I participated in this very interesting global collaborative workshop on artificial intelligence that was convened by the University Based Institutes for Advanced Study. There were neurologists, computer engineers, software engineers, and computational linguists and historians. A really diverse group of people to talk about artificial intelligence, its future, and its impacts on society. In advance of that, I thought it might be fun to have a podcast and interview people from these different backgrounds. I thought it was a nice way to build a community in that group. 

After that was over, I thought, Hey, that was kind of fun, maybe this is something that could be integrated with my work here at UVA with PLACE (the Program in Law, Community and the Environment). So, the first few podcasts are about AI and society and then I shifted the focus to environment and sustainability and that is what the podcast has been oriented to for the past year. Talking to scholars in different disciplines, scientists here at UVA and elsewhere but also humanists, philosophers, legal scholars, religious studies scholars, and the like. The idea is to have a very broad set of disciplinary perspectives but with a focus on environment and society and sustainability. 

CM: Did you do a DIY Youtube or something? How did you manage the technology part of it? 

ML: It turns out to be pretty easy. I went to some of the podcasters I like and they have podcasts on how to be a podcaster. I started using an online platform -- you can just use your webcam as a microphone and get some headphones and you're basically off to the races. I edited the initial ones myself and that was very time consuming, so I have gotten some help to make them sound semi-professional.

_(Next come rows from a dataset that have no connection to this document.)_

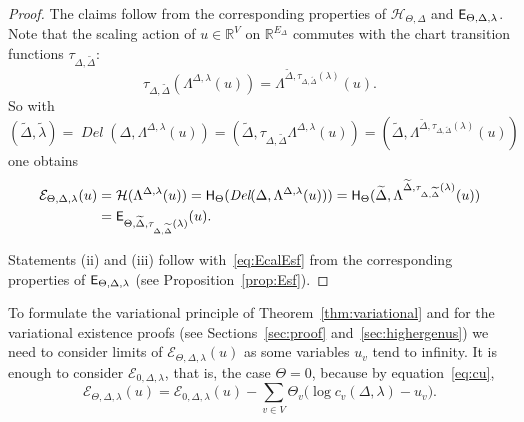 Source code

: \documentclass[a4paper, 11pt]{article}
\newcommand{\R}{\mathbb{R}}
\newcommand{\Deltil}{\widetilde{\Delta}}
\newcommand{\lamtil}{\tilde{\lambda}}
\newcommand{\Del}{\operatorname{\textit{Del}}}
\newcommand{\Hcal}{\mathcal{H}}
\newcommand{\Ecal}{\mathcal{E}}
\newcommand{\Hsf}{\scalebox{0.94}{$\mathsf{H}$}}
\newcommand{\Esf}{\scalebox{0.94}{$\mathsf{E}$}}
\theoremstyle{plain}
\theoremstyle{definition}
\begin{document}
\begin{proof}
  The claims follow from the corresponding properties of
  $\Hcal_{\Theta,\Delta}$ and $\Esf_{\Theta,\Delta,\lambda}$. Note
  that the scaling action of $u\in\R^{V}$ on $\R^{E_{\Delta}}$
  commutes with the chart transition functions
  $\tau_{\Delta,\Deltil}$:
  \begin{equation}
    \label{eq:taucommute}
    \tau_{\Delta,\Deltil}(\Lambda^{\Delta,\lambda}(u))
    =\Lambda^{\Deltil,\tau_{\Delta,\Deltil}(\lambda)}(u).
  \end{equation}
  So with
  \begin{equation*}
    (\Deltil,\lamtil)=\Del(\Delta,\Lambda^{\Delta,\lambda}(u))
    =(\Deltil,\tau_{\Delta,\Deltil}\Lambda^{\Delta,\lambda}(u))
    =(\Deltil,\Lambda^{\Deltil,\tau_{\Delta,\Deltil}(\lambda)}(u))
  \end{equation*}
  one obtains
  \begin{equation}
    \label{eq:EcalEsf}
    \begin{split}
      \Ecal_{\Theta,\Delta,\lambda}(u)
      &=\Hcal(\Lambda^{\Delta,\lambda}(u))
      =\Hsf_{\Theta}(\Del(\Delta,\Lambda^{\Delta,\lambda}(u)))
      =\Hsf_{\Theta}(\Deltil,\Lambda^{\Deltil,\tau_{\Delta,\Deltil}(\lambda)}(u))\\
      &=\Esf_{\Theta,\Deltil,\tau_{\Delta,\Deltil}(\lambda)}(u).
    \end{split}
  \end{equation}

  Statements (ii) and (iii) follow with~\eqref{eq:EcalEsf} from the
  corresponding properties of $\Esf_{\Theta,\Delta,\lambda}$ (see
  Proposition~\ref{prop:Esf}).
\end{proof}

To formulate the variational principle of
Theorem~\ref{thm:variational} and for the variational existence proofs
(see Sections~\ref{sec:proof} and~\ref{sec:highergenus}) we need to
consider limits of $\Ecal_{\Theta,\Delta,\lambda}(u)$ as some
variables $u_{v}$ tend to infinity. It is enough to consider
$\Ecal_{0,\Delta,\lambda}$, that is, the case $\Theta=0$, because by
equation~\eqref{eq:cu},
\begin{equation}
  \label{eq:EcalThetaEcal0}
  \Ecal_{\Theta,\Delta,\lambda}(u)=\Ecal_{0,\Delta,\lambda}(u)
  -\sum_{v\in V}
  \Theta_{v}\big(\log c_{v}(\Delta,\lambda)-u_{v}\big).
\end{equation}
\end{document}
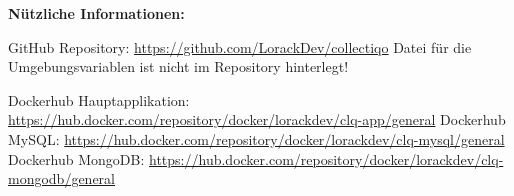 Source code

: \textbf{Nützliche Informationen:}

GitHub Repository: \url{https://github.com/LorackDev/collectiqo}
Datei für die Umgebungsvariablen ist nicht im Repository hinterlegt!

Dockerhub Hauptapplikation: \url{https://hub.docker.com/repository/docker/lorackdev/clq-app/general}
Dockerhub MySQL: \url{https://hub.docker.com/repository/docker/lorackdev/clq-mysql/general}
Dockerhub MongoDB: \url{https://hub.docker.com/repository/docker/lorackdev/clq-mongodb/general} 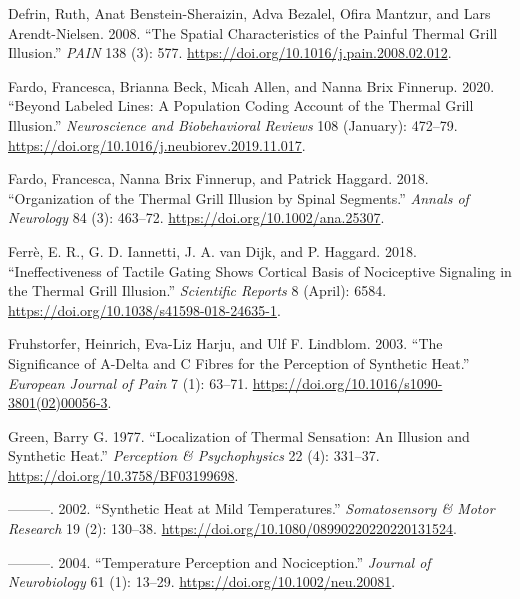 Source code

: \documentclass[
]{article}
\newlength{\cslhangindent}
\newlength{\cslentryspacingunit} %
\newenvironment{CSLReferences}[2] %
 {%
  \setlength{\parindent}{0pt}
  \ifodd #1
  \let\oldpar\par
  \def\par{\hangindent=\cslhangindent\oldpar}
  \fi
  \setlength{\parskip}{#2\cslentryspacingunit}
 }%
 {}
\begin{document}
\begin{CSLReferences}{1}{0}
\leavevmode{}%
Defrin, Ruth, Anat Benstein-Sheraizin, Adva Bezalel, Ofira Mantzur, and
Lars Arendt-Nielsen. 2008. {``The Spatial Characteristics of the Painful
Thermal Grill Illusion.''} \emph{PAIN} 138 (3): 577.
\url{https://doi.org/10.1016/j.pain.2008.02.012}.

\leavevmode{}%
Fardo, Francesca, Brianna Beck, Micah Allen, and Nanna Brix Finnerup.
2020. {``Beyond Labeled Lines: {A} Population Coding Account of the
Thermal Grill Illusion.''} \emph{Neuroscience and Biobehavioral Reviews}
108 (January): 472--79.
\url{https://doi.org/10.1016/j.neubiorev.2019.11.017}.

\leavevmode{}%
Fardo, Francesca, Nanna Brix Finnerup, and Patrick Haggard. 2018.
{``Organization of the Thermal Grill Illusion by Spinal Segments.''}
\emph{Annals of Neurology} 84 (3): 463--72.
\url{https://doi.org/10.1002/ana.25307}.

\leavevmode{}%
Ferrè, E. R., G. D. Iannetti, J. A. van Dijk, and P. Haggard. 2018.
{``Ineffectiveness of Tactile Gating Shows Cortical Basis of Nociceptive
Signaling in the {Thermal} {Grill} {Illusion}.''} \emph{Scientific
Reports} 8 (April): 6584.
\url{https://doi.org/10.1038/s41598-018-24635-1}.

\leavevmode{}%
Fruhstorfer, Heinrich, Eva-Liz Harju, and Ulf F. Lindblom. 2003. {``The
Significance of {A}-Delta and {C} Fibres for the Perception of Synthetic
Heat.''} \emph{European Journal of Pain} 7 (1): 63--71.
\url{https://doi.org/10.1016/s1090-3801(02)00056-3}.

\leavevmode{}%
Green, Barry G. 1977. {``Localization of Thermal Sensation: {An}
Illusion and Synthetic Heat.''} \emph{Perception \& Psychophysics} 22
(4): 331--37. \url{https://doi.org/10.3758/BF03199698}.

\leavevmode{}%
---------. 2002. {``Synthetic Heat at Mild Temperatures.''}
\emph{Somatosensory \& Motor Research} 19 (2): 130--38.
\url{https://doi.org/10.1080/08990220220220131524}.

\leavevmode{}%
---------. 2004. {``Temperature Perception and Nociception.''}
\emph{Journal of Neurobiology} 61 (1): 13--29.
\url{https://doi.org/10.1002/neu.20081}.


\end{CSLReferences}
\end{document}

But I found some music on the creative common license, and you know, there you go. 

CM: What is your goal for doing this podcast, who is your intended audience? 

ML: I think there are concentric circles of audience. The smallest circle would be folks in academia who have broad interests that cross environment and sustainability. So environmental scientists who are interested in what the lawyers are up to and vice-versa, or economists who are interested in what the lawyers are up to or vice-versa. It's facilitating an interdisciplinary conservation among scholars and academics who are working in the field of sustainability -- environmental lawyers, environmental policy, environmental science. That's the first audience. 

The next group would be graduate and undergraduate students who are interested in this. And people more broadly in the professional community, economists outside of academia, or lawyers, or people working in the public policy space on environmental issues, that would be the next concentric circle. 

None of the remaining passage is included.